As the whole industry is still rapidly evolving, so too will the underlying conditions, and with them the desirable IP protection strategy. Suppose future technologies aid in the discovery and detection of infringing AI implementations, and the patent legal framework itself is updated for clearer considerations on software-centric innovations. In that case, companies might shift back towards traditional IP protection and away from trade secrets. It is a near certainty the conditions and considerations will change and evolve—but it is foolish to try and predict how and when.


What we can do —and what we are doing in our firm, GRT—is to prepare according to the highest likelihood outcomes. AI will dominate the future of technology. It will undoubtedly be fought extremely hard for in the professional, consumer, and geopolitical arenas. And it will certainly be a vast litigation battleground. Technical experts in the building blocks of AI will be in heavy demand for both R&D and IP property protection and litigation efforts, and our cadre of experts is tailored accordingly.

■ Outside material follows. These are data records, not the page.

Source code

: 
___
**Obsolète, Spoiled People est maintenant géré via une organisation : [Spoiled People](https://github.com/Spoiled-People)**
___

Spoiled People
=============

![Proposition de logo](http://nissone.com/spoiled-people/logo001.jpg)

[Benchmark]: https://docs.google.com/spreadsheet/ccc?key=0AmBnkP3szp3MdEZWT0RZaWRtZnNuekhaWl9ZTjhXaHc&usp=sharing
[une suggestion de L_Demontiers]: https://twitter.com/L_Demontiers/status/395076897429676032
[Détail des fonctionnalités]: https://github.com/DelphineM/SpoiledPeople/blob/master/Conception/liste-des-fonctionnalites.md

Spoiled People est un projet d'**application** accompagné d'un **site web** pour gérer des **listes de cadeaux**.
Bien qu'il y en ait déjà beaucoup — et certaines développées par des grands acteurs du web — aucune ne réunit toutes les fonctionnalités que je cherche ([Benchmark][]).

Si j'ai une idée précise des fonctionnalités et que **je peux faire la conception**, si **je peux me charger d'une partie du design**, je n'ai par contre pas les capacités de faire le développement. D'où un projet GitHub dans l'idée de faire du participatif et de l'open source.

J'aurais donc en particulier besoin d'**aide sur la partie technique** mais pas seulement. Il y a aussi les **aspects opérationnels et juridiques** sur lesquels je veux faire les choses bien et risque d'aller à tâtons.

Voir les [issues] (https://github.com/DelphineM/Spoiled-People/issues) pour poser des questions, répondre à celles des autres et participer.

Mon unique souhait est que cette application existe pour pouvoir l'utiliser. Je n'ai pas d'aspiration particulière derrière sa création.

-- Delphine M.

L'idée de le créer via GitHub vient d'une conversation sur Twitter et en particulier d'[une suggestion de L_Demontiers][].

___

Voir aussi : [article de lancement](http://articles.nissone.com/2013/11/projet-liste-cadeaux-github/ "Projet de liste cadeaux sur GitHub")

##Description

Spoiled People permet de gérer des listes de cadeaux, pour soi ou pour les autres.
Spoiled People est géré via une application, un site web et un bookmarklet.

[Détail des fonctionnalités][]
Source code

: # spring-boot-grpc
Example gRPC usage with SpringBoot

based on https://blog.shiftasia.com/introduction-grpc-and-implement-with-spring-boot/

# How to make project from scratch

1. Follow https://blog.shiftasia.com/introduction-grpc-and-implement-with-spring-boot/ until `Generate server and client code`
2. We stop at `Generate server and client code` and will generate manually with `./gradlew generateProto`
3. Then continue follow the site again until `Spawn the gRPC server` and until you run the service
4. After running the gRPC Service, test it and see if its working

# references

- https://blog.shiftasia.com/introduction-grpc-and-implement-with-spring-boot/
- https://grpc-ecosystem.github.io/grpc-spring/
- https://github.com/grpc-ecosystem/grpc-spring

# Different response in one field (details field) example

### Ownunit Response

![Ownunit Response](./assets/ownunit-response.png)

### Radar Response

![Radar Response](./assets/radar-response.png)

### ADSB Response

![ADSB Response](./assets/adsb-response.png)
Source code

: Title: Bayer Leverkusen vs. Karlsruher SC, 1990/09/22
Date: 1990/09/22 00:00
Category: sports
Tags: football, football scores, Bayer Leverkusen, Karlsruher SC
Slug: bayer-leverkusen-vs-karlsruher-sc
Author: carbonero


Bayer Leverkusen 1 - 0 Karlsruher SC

Furthermore, litigators in this space must also acquire knowledge and experience that spans beyond patents and traditional IP protection. Trade secrets will have a big part to play in the court battles to come, and knowing their advantages, disadvantages, and consequences for social and geopolitical issues will be paramount.


Again, preparation is the key, as the stakes could not be higher. For, as Vladimir Putin said back in 2017, whoever becomes the leader in AI will end up being “the ruler of the world.”